Si por algo se distinguen estos días de fiestas navideñas es por el encadenamiento de opíparos banquetes que, ya sea con familiares, con amigos o con compañeros de trabajo, se han terminado convirtiendo en el leitmotiv de una celebración, en principio, de naturaleza religiosa. De alguna manera las comidas navideñas son tan esenciales como el nacimiento de Jesús.
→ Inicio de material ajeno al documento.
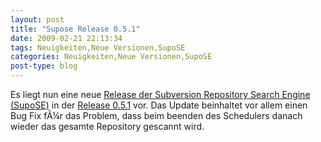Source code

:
 ```yaml
---
layout: post
title: "Supose Release 0.5.1"
date: 2009-02-21 22:13:34
tags: Neuigkeiten,Neue Versionen,SupoSE
categories: Neuigkeiten,Neue Versionen,SupoSE
post-type: blog
---
```

Es liegt nun eine neue <a href="http://www.supose.org/projects/show/supose">Release der Subversion Repository Search Engine (SupoSE)</a> in der <a href="http://www.supose.org/versions/show/18">Release 0.5.1</a> vor.
Das Update beinhaltet vor allem einen Bug Fix fÃ¼r das Problem, dass beim beenden des Schedulers danach wieder das gesamte Repository gescannt wird.

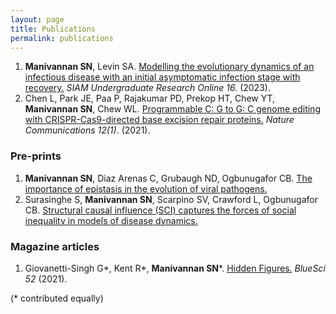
 ```yaml
---
layout: page
title: Publications 
permalink: publications
---
```


1. **Manivannan SN**, Levin SA. [Modelling the evolutionary dynamics of an infectious disease with an initial asymptomatic infection stage with recovery.](https://www.siam.org/media/j0iffxqy/s151755rr.pdf) _SIAM Undergraduate Research Online 16._ (2023).
2.  Chen L, Park JE, Paa P, Rajakumar PD, Prekop HT, Chew YT, **Manivannan SN**, Chew WL. [Programmable C: G to G: C genome editing with CRISPR-Cas9-directed base excision repair proteins.](https://www.nature.com/articles/s41467-021-21559-9) _Nature Communications 12(1)_. (2021).


### Pre-prints
1. **Manivannan SN**, Diaz Arenas C, Grubaugh ND, Ogbunugafor CB. [The importance of epistasis in the evolution of viral pathogens.](https://osf.io/preprints/osf/w56bq_v1)
2. Surasinghe S, **Manivannan SN**, Scarpino SV, Crawford L, Ogbunugafor CB. [Structural causal influence (SCI) captures the forces of social inequality in models of disease dynamics.](https://arxiv.org/pdf/2409.09096)


### Magazine articles
1. Giovanetti-Singh G\*, Kent R\*, **Manivannan SN**\*. [Hidden Figures.](https://issuu.com/bluesci/docs/issue52_issuu_copy) _BlueSci 52_ (2021).

(\* contributed equally)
Según la doctrina epicúrea hay tres placeres humanos que pueden ser considerados elementales, por ser íntimos y exclusivamente sensoriales, sin mediación alguna de la racionalidad: comer, beber y amar (amor físico se entiende). De ellos comer es el más púdico, el que menos intimidad precisa y quizá por eso es el más frecuentado (aunque no pocas veces suele ser la antesala de los otros dos).
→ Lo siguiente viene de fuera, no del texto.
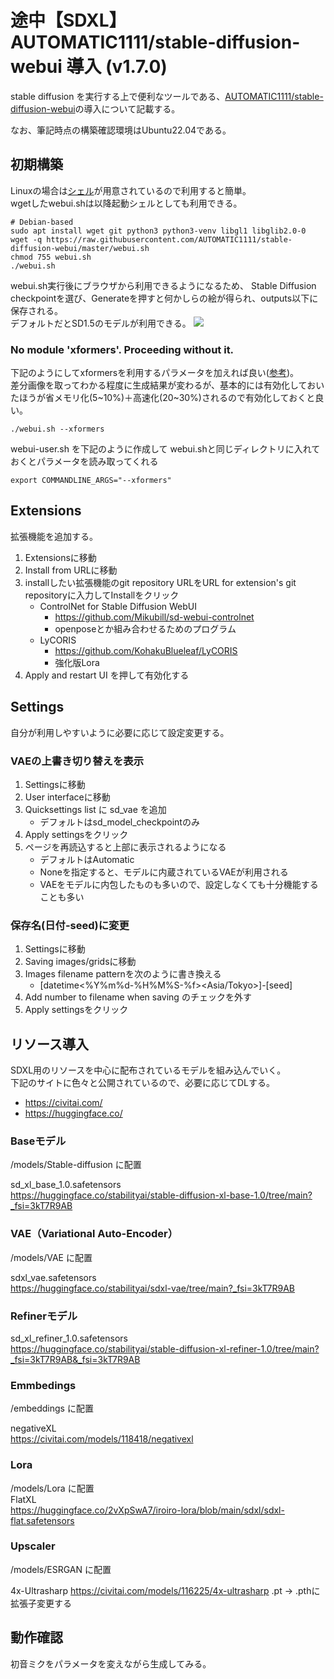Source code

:# 途中【SDXL】AUTOMATIC1111/stable-diffusion-webui 導入 (v1.7.0)
stable diffusion を実行する上で便利なツールである、[AUTOMATIC1111/stable-diffusion-webui](https://github.com/AUTOMATIC1111/stable-diffusion-webui)の導入について記載する。

なお、筆記時点の構築確認環境はUbuntu22.04である。

## 初期構築
Linuxの場合は[シェル](https://github.com/AUTOMATIC1111/stable-diffusion-webui?tab=readme-ov-file#automatic-installation-on-linux)が用意されているので利用すると簡単。  
wgetしたwebui.shは以降起動シェルとしても利用できる。
```
# Debian-based
sudo apt install wget git python3 python3-venv libgl1 libglib2.0-0
wget -q https://raw.githubusercontent.com/AUTOMATIC1111/stable-diffusion-webui/master/webui.sh
chmod 755 webui.sh
./webui.sh
```

webui.sh実行後にブラウザから利用できるようになるため、
Stable Diffusion checkpointを選び、Generateを押すと何かしらの絵が得られ、outputs以下に保存される。  
デフォルトだとSD1.5のモデルが利用できる。
![](./init.png)

### No module 'xformers'. Proceeding without it.
下記のようにしてxformersを利用するパラメータを加えれば良い([参考](https://github.com/AUTOMATIC1111/stable-diffusion-webui/discussions/5303#discussioncomment-6423824))。  
差分画像を取ってわかる程度に生成結果が変わるが、基本的には有効化しておいたほうが省メモリ化(5~10%)＋高速化(20~30%)されるので有効化しておくと良い。  
```
./webui.sh --xformers
```

webui-user.sh を下記のように作成して webui.shと同じディレクトリに入れておくとパラメータを読み取ってくれる
```
export COMMANDLINE_ARGS="--xformers"
```

## Extensions
拡張機能を追加する。

1. Extensionsに移動
1. Install from URLに移動
1. installしたい拡張機能のgit repository URLをURL for extension's git repositoryに入力してInstallをクリック
    - ControlNet for Stable Diffusion WebUI
        - https://github.com/Mikubill/sd-webui-controlnet
        - openposeとか組み合わせるためのプログラム
    - LyCORIS
        - https://github.com/KohakuBlueleaf/LyCORIS
        - 強化版Lora
1. Apply and restart UI を押して有効化する

## Settings
自分が利用しやすいように必要に応じて設定変更する。

### VAEの上書き切り替えを表示
1. Settingsに移動
1. User interfaceに移動
1. Quicksettings list に sd_vae を追加
    - デフォルトはsd_model_checkpointのみ
1. Apply settingsをクリック
1. ページを再読込すると上部に表示されるようになる
    - デフォルトはAutomatic
    - Noneを指定すると、モデルに内蔵されているVAEが利用される
    - VAEをモデルに内包したものも多いので、設定しなくても十分機能することも多い

### 保存名(日付-seed)に変更
1. Settingsに移動
1. Saving images/gridsに移動
1. Images filename patternを次のように書き換える
    - [datetime<%Y%m%d-%H%M%S-%f><Asia/Tokyo>]-[seed]
1. Add number to filename when saving のチェックを外す
1. Apply settingsをクリック

<!-- < -----------------途中----------------- -->

## リソース導入
SDXL用のリソースを中心に配布されているモデルを組み込んでいく。  
下記のサイトに色々と公開されているので、必要に応じてDLする。  

- https://civitai.com/
- https://huggingface.co/

### Baseモデル
/models/Stable-diffusion に配置  

sd_xl_base_1.0.safetensors  
https://huggingface.co/stabilityai/stable-diffusion-xl-base-1.0/tree/main?_fsi=3kT7R9AB

### VAE（Variational Auto-Encoder）
/models/VAE に配置  

sdxl_vae.safetensors  
https://huggingface.co/stabilityai/sdxl-vae/tree/main?_fsi=3kT7R9AB

### Refinerモデル
sd_xl_refiner_1.0.safetensors  
https://huggingface.co/stabilityai/stable-diffusion-xl-refiner-1.0/tree/main?_fsi=3kT7R9AB&_fsi=3kT7R9AB

### Emmbedings
/embeddings に配置

negativeXL  
https://civitai.com/models/118418/negativexl

### Lora
/models/Lora に配置  
FlatXL  
https://huggingface.co/2vXpSwA7/iroiro-lora/blob/main/sdxl/sdxl-flat.safetensors

### Upscaler
/models/ESRGAN に配置

4x-Ultrasharp
https://civitai.com/models/116225/4x-ultrasharp
.pt -> .pthに拡張子変更する

## 動作確認
初音ミクをパラメータを変えながら生成してみる。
La exuberancia gastronómica navideña (que, a menudo, suele acabar en atiborramiento) me recordó una de las películas que mejor ha reflejado la trascendencia de una comida: El festín de Babette. Se trata de la adaptación cinematográfica de la novela del mismo nombre escrita por Isak Dinesen (la de Memorias de África) que realizó el danés Gabriel Axel y que fue Oscar a la mejor película extranjera en 1988. Babette la exquisita jefa de cocina del lujoso restaurante, “Café Anglais” de Paris, llega en una tormentosa madrugada de 1871 a Berlevaag, una solitaria aldea de Dinamarca en la desolada costa de Jutlandia, huyendo del horror y la represión de la Comuna de Paris (la primera dictadura del proletariado de la historia), después de haber perdido a su marido y a su hijo. Ocultando su origen, se emplea como criada y cocinera en la casa de dos hermanas solteras hijas de un estricto pastor luterano que les inculcó una rigurosa práctica de la religión que las ha llevado a rehusar cualquier atisbo de disfrute, incluyendo la renuncia al amor.
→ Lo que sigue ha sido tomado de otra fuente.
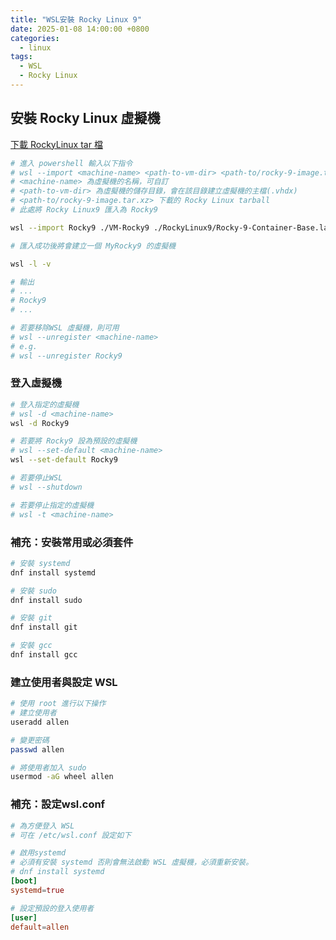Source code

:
 ```yaml
---
title: "WSL安裝 Rocky Linux 9"
date: 2025-01-08 14:00:00 +0800
categories: 
  - linux
tags:
  - WSL
  - Rocky Linux
---
```


## 安裝 Rocky Linux 虛擬機

[下載 RockyLinux tar 檔](https://docs.rockylinux.org/guides/interoperability/import_rocky_to_wsl/)

```bash
# 進入 powershell 輸入以下指令
# wsl --import <machine-name> <path-to-vm-dir> <path-to/rocky-9-image.tar.xz>
# <machine-name> 為虛擬機的名稱，可自訂
# <path-to-vm-dir> 為虛擬機的儲存目錄，會在該目錄建立虛擬機的主檔(.vhdx)
# <path-to/rocky-9-image.tar.xz> 下載的 Rocky Linux tarball
# 此處將 Rocky Linux9 匯入為 Rocky9

wsl --import Rocky9 ./VM-Rocky9 ./RockyLinux9/Rocky-9-Container-Base.latest.x86_64.tar.xz

# 匯入成功後將會建立一個 MyRocky9 的虛擬機

wsl -l -v

# 輸出
# ...
# Rocky9
# ...

# 若要移除WSL 虛擬機，則可用
# wsl --unregister <machine-name>
# e.g.
# wsl --unregister Rocky9

```

### 登入虛擬機

```bash
# 登入指定的虛擬機
# wsl -d <machine-name>
wsl -d Rocky9

# 若要將 Rocky9 設為預設的虛擬機
# wsl --set-default <machine-name>
wsl --set-default Rocky9

# 若要停止WSL
# wsl --shutdown

# 若要停止指定的虛擬機
# wsl -t <machine-name>
```

### 補充：安裝常用或必須套件

```bash
# 安裝 systemd
dnf install systemd

# 安裝 sudo
dnf install sudo

# 安裝 git
dnf install git

# 安裝 gcc
dnf install gcc
```

### 建立使用者與設定 WSL

```bash
# 使用 root 進行以下操作
# 建立使用者
useradd allen

# 變更密碼
passwd allen

# 將使用者加入 sudo
usermod -aG wheel allen
```

### 補充：設定wsl.conf

```conf
# 為方便登入 WSL
# 可在 /etc/wsl.conf 設定如下

# 啟用systemd
# 必須有安裝 systemd 否則會無法啟動 WSL 虛擬機，必須重新安裝。
# dnf install systemd
[boot]
systemd=true

# 設定預設的登入使用者
[user]
default=allen
```
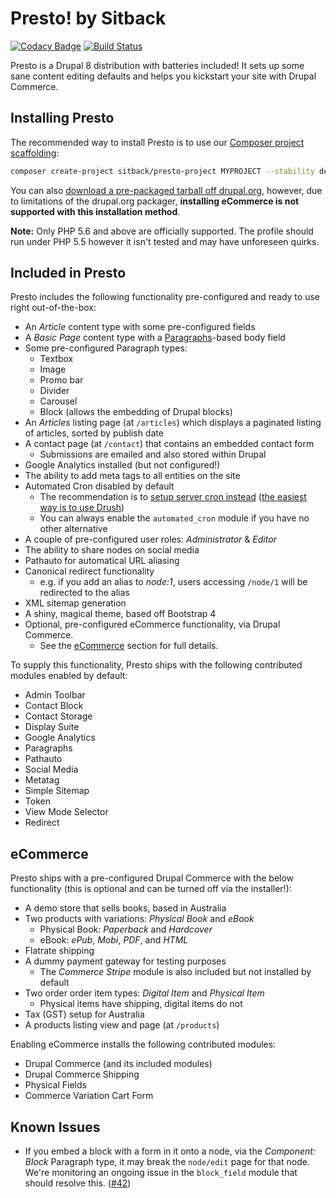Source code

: # Presto! by Sitback

[![Codacy Badge](https://api.codacy.com/project/badge/Grade/3ca20fbf911a42debffcaccaffffefce)](https://www.codacy.com/app/sitback/presto?utm_source=github.com&utm_medium=referral&utm_content=Sitback/presto&utm_campaign=badger) [![Build Status](https://travis-ci.org/Sitback/presto.svg?branch=8.x-1.x)](https://travis-ci.org/Sitback/presto)

Presto is a Drupal 8 distribution with batteries included! It sets up some sane content editing defaults and helps you kickstart your site with Drupal Commerce.

## Installing Presto
The recommended way to install Presto is to use our [Composer project scaffolding](https://github.com/Sitback/presto-project):
```bash
composer create-project sitback/presto-project MYPROJECT --stability dev --no-interaction
```

You can also [download a pre-packaged tarball off drupal.org](https://www.drupal.org/project/presto), however, due to limitations of the drupal.org packager, **installing eCommerce is not supported with this installation method**.

**Note:** Only PHP 5.6 and above are officially supported. The profile should run under PHP 5.5 however it isn't tested and may have unforeseen quirks.

## Included in Presto

Presto includes the following functionality pre-configured and ready to use right out-of-the-box:

* An _Article_ content type with some pre-configured fields
* A _Basic Page_ content type with a [Paragraphs](https://www.drupal.org/project/paragraphs)-based body field
* Some pre-configured Paragraph types:
  - Textbox
  - Image
  - Promo bar
  - Divider
  - Carousel
  - Block (allows the embedding of Drupal blocks)
* An _Articles_ listing page (at `/articles`) which displays a paginated listing of articles, sorted by publish date
* A contact page (at `/contact`) that contains an embedded contact form
  - Submissions are emailed and also stored within Drupal
* Google Analytics installed (but not configured!)
* The ability to add meta tags to all entities on the site
* Automated Cron disabled by default
  - The recommendation is to [setup server cron instead](https://www.drupal.org/docs/7/setting-up-cron-for-drupal/configuring-cron-jobs-using-the-cron-command) ([the easiest way is to use Drush](http://www.drush.org/en/master/cron/))
  - You can always enable the `automated_cron` module if you have no other alternative
* A couple of pre-configured user roles: _Administrator_ & _Editor_
* The ability to share nodes on social media
* Pathauto for automatical URL aliasing
* Canonical redirect functionality
  - e.g. if you add an alias to _node:1_, users accessing `/node/1` will be redirected to the alias
* XML sitemap generation
* A shiny, magical theme, based off Bootstrap 4
* Optional, pre-configured eCommerce functionality, via Drupal Commerce.
  - See the [eCommerce](#ecommerce) section for full details.

To supply this functionality, Presto ships with the following contributed modules enabled by default:

* Admin Toolbar
* Contact Block
* Contact Storage
* Display Suite
* Google Analytics
* Paragraphs
* Pathauto
* Social Media
* Metatag
* Simple Sitemap
* Token
* View Mode Selector
* Redirect

## eCommerce

Presto ships with a pre-configured Drupal Commerce with the below functionality (this is optional and can be turned off via the installer!):

* A demo store that sells books, based in Australia
* Two products with variations: _Physical Book_ and _eBook_
  - Physical Book: _Paperback_ and _Hardcover_
  - eBook: _ePub_, _Mobi_, _PDF_, and _HTML_
* Flatrate shipping
* A dummy payment gateway for testing purposes
  - The _Commerce Stripe_ module is also included but not installed by default
* Two order order item types: _Digital Item_ and _Physical Item_
  - Physical items have shipping, digital items do not
* Tax (GST) setup for Australia
* A products listing view and page (at `/products`)

Enabling eCommerce installs the following contributed modules:

* Drupal Commerce (and its included modules)
* Drupal Commerce Shipping
* Physical Fields
* Commerce Variation Cart Form

## Known Issues

* If you embed a block with a form in it onto a node, via the _Component: Block_ Paragraph type, it may break the `node/edit` page for that node. We're monitoring an ongoing issue in the `block_field` module that should resolve this. ([#42](Sitback/presto#42))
Tras 14 años de actitud solicita y desinteresada Babette recibe la noticia de que ha ganado 10.000 francos en la lotería y, sorpresivamente, decide gastarlos íntegramente en una auténtica cena francesa con motivo del centenario del difunto padre y pastor, en lo que supone un verdadero acto de entrega total a través del don divino que le ha sido concedido: cocinar de manera excelsa. Se hará traer vinos, carnes, pescados, caviar, quesos, frutas y toda clase de exquisiteces de su añorada Francia y en sus manos esos productos se transformarán en un placer para los sentidos. Los preparativos (un tercio del metraje de la película) adquieren el rango de ceremonia religiosa. El menú (sopa de tortuga, blinis Demidoff, codornices rellenas de trufa negra reposadas en sarcófago, quesos y frutas frescas…) termina siendo una experiencia casi mística para unos invitados que jamás han experimentado el placer de comer y beber. Han recibido la gracia de Dios “a través de los fogones” dirá al final un refinado general (pretendiente en su juventud de una de las hermanas) asistente a la cena.